[Stored data]
--- START ---

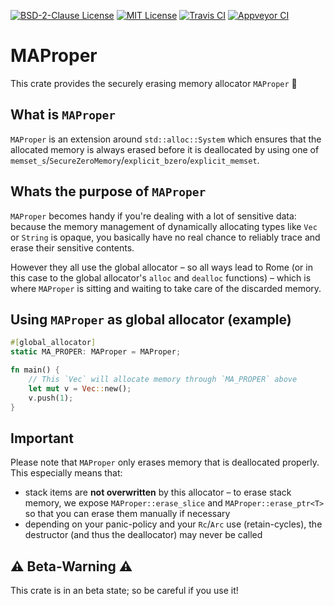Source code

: [![BSD-2-Clause License](https://img.shields.io/badge/License-BSD--2--Clause-blue.svg)](https://opensource.org/licenses/BSD-2-Clause)
[![MIT License](https://img.shields.io/badge/License-MIT-blue.svg)](https://opensource.org/licenses/MIT)
[![Travis CI](https://travis-ci.org/KizzyCode/ma_proper.svg?branch=master)](https://travis-ci.org/KizzyCode/ma_proper)
[![Appveyor CI](https://ci.appveyor.com/api/projects/status/github/KizzyCode/ma_proper?svg=true)](https://ci.appveyor.com/project/KizzyCode/ma-proper)


# MAProper
This crate provides the securely erasing memory allocator `MAProper` 🧹


## What is `MAProper`
`MAProper` is an extension around `std::alloc::System` which ensures that the allocated memory is
always erased before it is deallocated by using one of
`memset_s`/`SecureZeroMemory`/`explicit_bzero`/`explicit_memset`.


## Whats the purpose of `MAProper`
`MAProper` becomes handy if you're dealing with a lot of sensitive data: because the memory
management of dynamically allocating types like `Vec` or `String` is opaque, you basically have no
real chance to reliably trace and erase their sensitive contents.

However they all use the global allocator – so all ways lead to Rome (or in this case to the global
allocator's `alloc` and `dealloc` functions) – which is where `MAProper` is sitting and waiting to
take care of the discarded memory.


## Using `MAProper` as global allocator (example)
```rust
#[global_allocator]
static MA_PROPER: MAProper = MAProper;

fn main() {
	// This `Vec` will allocate memory through `MA_PROPER` above
	let mut v = Vec::new();
	v.push(1);
}
```


## Important
Please note that `MAProper` only erases memory that is deallocated properly. This especially means
that:
 - stack items are __not overwritten__ by this allocator – to erase stack memory, we expose
   `MAProper::erase_slice` and `MAProper::erase_ptr<T>` so that you can erase them manually if
   necessary
 - depending on your panic-policy and your `Rc`/`Arc` use (retain-cycles), the destructor (and thus
   the deallocator) may never be called


## ⚠️ Beta-Warning ⚠️
This crate is in an beta state; so be careful if you use it!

--- END ---

## [WHAT IS REQUIRED]
Please list every line of the records that contains "blue".

## [RESPONSE]
: [![BSD-2-Clause License](https://img.shields.io/badge/License-BSD--2--Clause-blue.svg)](https://opensource.org/licenses/BSD-2-Clause)
[![MIT License](https://img.shields.io/badge/License-MIT-blue.svg)](https://opensource.org/licenses/MIT)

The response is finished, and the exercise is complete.